* **Work instruction**
Pick out all lines with the word "ParseB" from the records that follow.

* **Exercise data**
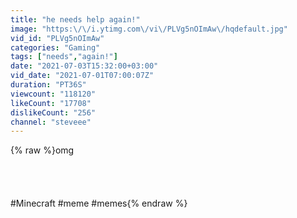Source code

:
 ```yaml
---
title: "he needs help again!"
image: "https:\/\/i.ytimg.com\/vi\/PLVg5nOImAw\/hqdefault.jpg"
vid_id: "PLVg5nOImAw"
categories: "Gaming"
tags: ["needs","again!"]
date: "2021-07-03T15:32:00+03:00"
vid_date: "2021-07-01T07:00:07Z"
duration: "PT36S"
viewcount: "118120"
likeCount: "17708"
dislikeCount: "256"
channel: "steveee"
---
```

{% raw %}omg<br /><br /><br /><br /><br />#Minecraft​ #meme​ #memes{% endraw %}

* * *

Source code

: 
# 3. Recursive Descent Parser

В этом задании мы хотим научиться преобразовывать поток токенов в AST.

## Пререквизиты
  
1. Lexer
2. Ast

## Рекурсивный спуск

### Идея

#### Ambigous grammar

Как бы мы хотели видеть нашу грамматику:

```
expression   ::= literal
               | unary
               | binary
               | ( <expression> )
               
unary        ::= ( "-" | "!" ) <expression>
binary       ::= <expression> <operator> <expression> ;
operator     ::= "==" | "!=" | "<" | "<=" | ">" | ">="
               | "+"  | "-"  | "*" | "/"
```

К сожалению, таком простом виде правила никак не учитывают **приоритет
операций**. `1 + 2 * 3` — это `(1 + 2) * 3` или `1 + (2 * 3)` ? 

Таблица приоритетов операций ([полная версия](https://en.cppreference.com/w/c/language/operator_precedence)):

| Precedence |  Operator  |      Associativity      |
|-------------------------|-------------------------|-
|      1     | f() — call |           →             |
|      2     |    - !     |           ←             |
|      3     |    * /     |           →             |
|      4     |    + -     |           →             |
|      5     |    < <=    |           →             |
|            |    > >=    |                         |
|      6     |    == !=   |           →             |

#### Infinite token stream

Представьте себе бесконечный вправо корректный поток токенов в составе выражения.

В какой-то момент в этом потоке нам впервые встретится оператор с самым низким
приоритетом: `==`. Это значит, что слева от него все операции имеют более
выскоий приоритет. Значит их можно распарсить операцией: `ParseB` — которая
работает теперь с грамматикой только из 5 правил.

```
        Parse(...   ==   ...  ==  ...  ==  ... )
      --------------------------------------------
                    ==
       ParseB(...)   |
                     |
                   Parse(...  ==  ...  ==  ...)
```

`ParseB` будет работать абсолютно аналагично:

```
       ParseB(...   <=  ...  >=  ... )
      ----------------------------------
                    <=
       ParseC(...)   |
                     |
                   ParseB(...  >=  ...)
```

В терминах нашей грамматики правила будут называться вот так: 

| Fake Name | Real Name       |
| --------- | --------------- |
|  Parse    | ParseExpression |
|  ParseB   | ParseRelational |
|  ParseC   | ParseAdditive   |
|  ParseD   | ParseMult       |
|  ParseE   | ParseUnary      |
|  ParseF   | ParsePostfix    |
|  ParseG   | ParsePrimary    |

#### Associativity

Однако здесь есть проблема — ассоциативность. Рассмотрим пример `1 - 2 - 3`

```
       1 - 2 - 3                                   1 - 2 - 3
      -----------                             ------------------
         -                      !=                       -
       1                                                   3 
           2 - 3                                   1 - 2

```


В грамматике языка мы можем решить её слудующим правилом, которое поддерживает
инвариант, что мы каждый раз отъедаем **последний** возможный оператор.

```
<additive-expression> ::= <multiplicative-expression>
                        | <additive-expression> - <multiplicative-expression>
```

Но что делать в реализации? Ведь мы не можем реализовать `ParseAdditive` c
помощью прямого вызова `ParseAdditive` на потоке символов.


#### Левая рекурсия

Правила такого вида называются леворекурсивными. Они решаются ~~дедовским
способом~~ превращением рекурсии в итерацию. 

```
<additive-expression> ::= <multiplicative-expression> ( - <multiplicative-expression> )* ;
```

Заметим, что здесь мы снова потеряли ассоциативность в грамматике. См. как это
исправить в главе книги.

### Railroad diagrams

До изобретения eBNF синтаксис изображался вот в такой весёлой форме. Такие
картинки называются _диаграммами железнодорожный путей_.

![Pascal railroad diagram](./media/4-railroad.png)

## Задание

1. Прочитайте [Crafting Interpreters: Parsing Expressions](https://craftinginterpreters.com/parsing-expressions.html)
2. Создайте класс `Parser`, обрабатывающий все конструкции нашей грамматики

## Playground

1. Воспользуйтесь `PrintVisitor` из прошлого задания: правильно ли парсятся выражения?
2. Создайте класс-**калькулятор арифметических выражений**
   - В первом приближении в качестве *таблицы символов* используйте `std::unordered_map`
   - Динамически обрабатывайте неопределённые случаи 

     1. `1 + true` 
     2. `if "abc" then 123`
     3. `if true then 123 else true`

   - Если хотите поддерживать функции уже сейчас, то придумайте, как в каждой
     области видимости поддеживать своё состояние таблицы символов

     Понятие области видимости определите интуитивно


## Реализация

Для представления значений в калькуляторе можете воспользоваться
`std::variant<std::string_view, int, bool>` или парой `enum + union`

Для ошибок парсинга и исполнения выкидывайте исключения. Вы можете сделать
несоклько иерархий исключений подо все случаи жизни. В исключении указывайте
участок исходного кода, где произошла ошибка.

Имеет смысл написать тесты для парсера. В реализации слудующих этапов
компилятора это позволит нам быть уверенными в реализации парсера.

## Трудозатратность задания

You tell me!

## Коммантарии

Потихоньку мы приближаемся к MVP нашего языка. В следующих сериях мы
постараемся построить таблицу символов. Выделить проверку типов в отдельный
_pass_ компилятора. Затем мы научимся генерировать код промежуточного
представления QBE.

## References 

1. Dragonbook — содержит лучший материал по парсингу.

* **Output of the task**
выскоий приоритет. Значит их можно распарсить операцией: `ParseB` — которая
       ParseB(...)   |
`ParseB` будет работать абсолютно аналагично:
       ParseB(...   <=  ...  >=  ... )
                   ParseB(...  >=  ...)
|  ParseB   | ParseRelational |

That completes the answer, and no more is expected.